EXERCISE DESCRIPTION
Produce the records below again, word for word, but stop after the line that contains "Consider first the".

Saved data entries
◇ ◇ ◇ ◇
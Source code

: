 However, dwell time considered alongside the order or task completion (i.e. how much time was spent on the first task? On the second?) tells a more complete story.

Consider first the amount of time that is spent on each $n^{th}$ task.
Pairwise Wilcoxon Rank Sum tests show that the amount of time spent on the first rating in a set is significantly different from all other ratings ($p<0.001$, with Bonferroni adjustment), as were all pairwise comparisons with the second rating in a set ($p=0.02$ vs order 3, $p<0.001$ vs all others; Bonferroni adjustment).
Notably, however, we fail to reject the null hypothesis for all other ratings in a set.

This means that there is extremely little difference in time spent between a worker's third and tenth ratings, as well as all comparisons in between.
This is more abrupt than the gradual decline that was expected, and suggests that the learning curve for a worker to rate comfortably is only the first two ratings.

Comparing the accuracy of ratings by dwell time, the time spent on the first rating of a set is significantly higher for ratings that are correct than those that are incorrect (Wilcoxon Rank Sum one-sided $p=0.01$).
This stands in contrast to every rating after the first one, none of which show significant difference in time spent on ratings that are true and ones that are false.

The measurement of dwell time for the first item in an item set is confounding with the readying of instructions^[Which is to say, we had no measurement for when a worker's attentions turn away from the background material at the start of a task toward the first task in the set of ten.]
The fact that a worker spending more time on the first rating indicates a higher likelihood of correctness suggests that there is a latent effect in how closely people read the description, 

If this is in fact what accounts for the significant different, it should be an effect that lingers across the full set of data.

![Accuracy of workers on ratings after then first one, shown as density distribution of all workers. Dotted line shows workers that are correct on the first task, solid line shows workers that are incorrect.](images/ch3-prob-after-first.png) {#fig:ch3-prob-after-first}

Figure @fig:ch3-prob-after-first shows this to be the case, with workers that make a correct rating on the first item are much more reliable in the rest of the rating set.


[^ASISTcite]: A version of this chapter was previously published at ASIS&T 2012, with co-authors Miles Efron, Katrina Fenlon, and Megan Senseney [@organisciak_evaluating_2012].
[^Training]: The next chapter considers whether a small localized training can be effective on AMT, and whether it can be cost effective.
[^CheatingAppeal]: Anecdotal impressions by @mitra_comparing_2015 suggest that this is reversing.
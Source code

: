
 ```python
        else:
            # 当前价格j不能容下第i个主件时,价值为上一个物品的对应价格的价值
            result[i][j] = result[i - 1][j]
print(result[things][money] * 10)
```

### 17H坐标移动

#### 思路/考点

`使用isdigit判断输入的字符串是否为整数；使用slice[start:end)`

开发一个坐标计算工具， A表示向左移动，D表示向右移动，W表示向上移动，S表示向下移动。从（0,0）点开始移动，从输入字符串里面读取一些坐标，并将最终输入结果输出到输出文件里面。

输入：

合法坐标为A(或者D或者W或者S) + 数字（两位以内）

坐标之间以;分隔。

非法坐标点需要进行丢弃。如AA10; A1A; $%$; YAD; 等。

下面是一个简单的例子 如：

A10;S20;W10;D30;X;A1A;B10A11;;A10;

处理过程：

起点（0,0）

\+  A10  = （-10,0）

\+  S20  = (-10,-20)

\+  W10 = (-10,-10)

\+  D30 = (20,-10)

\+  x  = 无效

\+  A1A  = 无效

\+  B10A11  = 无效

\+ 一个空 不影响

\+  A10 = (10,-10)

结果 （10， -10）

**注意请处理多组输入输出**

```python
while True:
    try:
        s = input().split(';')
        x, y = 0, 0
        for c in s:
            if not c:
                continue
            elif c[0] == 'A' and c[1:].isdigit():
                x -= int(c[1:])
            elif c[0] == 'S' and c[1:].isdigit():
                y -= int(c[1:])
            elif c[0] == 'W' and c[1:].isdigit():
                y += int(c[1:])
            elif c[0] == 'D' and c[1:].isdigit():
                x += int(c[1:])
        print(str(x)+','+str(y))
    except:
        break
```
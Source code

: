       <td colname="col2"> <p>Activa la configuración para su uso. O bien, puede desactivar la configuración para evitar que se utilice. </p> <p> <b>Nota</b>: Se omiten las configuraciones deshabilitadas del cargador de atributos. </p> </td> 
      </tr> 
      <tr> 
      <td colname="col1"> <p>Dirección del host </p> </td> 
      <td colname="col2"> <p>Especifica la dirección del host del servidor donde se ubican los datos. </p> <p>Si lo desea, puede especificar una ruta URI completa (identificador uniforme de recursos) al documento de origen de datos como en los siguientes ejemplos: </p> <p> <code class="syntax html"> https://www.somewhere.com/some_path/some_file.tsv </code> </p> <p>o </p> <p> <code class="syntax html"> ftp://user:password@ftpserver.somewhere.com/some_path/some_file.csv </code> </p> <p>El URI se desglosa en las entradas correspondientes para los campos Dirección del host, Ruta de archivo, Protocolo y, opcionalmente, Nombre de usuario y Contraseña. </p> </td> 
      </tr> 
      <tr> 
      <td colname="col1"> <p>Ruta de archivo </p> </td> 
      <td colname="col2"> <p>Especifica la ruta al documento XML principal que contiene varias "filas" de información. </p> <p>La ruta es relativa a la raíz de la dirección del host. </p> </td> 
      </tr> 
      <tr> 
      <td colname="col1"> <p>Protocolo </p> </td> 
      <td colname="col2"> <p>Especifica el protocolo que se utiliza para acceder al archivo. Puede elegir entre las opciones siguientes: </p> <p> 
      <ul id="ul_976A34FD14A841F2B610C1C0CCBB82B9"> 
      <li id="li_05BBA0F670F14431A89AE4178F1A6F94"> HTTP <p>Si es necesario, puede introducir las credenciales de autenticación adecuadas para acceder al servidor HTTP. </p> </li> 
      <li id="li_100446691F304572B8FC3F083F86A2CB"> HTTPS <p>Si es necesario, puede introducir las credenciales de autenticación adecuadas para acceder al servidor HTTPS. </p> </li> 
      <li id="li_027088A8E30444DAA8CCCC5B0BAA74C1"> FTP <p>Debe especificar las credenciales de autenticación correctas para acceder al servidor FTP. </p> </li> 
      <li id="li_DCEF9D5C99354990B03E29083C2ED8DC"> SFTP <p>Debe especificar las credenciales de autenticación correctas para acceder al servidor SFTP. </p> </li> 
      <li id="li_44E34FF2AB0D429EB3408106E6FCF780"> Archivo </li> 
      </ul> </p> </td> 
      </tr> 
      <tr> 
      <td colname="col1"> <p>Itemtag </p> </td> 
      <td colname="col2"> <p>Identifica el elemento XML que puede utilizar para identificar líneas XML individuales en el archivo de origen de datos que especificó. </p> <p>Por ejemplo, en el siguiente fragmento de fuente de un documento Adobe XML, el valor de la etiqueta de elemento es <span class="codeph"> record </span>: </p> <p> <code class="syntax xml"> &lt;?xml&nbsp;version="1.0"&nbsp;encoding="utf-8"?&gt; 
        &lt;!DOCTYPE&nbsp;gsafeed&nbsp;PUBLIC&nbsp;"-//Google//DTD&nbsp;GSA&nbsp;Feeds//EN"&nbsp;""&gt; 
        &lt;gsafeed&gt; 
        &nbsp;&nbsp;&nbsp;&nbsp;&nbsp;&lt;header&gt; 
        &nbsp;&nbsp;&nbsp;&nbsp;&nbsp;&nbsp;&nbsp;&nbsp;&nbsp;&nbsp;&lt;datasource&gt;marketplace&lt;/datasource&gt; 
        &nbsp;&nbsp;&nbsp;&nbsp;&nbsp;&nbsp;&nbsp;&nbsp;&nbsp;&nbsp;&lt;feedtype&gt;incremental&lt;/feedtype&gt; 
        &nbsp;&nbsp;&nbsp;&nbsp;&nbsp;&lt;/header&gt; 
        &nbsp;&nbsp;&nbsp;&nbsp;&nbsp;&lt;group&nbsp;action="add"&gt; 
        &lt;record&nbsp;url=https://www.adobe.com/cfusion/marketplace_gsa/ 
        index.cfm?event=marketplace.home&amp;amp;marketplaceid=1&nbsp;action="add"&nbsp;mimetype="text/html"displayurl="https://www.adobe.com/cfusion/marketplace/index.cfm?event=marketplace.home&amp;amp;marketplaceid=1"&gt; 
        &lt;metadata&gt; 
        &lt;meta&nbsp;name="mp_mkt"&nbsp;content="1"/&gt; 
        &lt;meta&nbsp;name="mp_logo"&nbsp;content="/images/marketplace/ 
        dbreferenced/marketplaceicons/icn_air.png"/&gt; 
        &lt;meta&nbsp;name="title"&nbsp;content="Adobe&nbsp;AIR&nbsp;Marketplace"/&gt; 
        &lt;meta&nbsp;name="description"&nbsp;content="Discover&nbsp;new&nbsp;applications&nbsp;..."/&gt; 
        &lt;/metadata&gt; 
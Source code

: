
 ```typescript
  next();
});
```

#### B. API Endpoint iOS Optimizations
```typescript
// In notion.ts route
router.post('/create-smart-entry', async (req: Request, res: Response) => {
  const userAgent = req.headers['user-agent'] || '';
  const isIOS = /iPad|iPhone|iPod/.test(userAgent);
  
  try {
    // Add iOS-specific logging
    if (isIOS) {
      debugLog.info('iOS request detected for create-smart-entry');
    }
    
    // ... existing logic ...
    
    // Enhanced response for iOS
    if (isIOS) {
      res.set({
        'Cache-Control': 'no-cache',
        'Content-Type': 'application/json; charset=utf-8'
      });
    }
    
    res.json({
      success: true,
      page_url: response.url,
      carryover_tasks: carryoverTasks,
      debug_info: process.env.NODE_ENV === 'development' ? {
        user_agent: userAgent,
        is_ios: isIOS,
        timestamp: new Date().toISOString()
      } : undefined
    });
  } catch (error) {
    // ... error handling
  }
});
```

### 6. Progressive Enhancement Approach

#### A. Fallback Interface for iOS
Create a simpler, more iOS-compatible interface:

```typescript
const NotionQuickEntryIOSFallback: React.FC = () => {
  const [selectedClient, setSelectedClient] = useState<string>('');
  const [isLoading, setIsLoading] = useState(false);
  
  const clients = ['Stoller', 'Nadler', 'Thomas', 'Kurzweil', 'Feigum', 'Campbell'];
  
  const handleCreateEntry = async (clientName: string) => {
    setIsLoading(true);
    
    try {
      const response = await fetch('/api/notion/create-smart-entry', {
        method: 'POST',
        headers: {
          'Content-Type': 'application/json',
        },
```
◇ ◇ ◇ ◇
SOLUTION TO THE PROBLEM
Source code

: However, dwell time considered alongside the order or task completion (i.e. how much time was spent on the first task? On the second?) tells a more complete story.

Consider first the amount of time that is spent on each $n^{th}$ task.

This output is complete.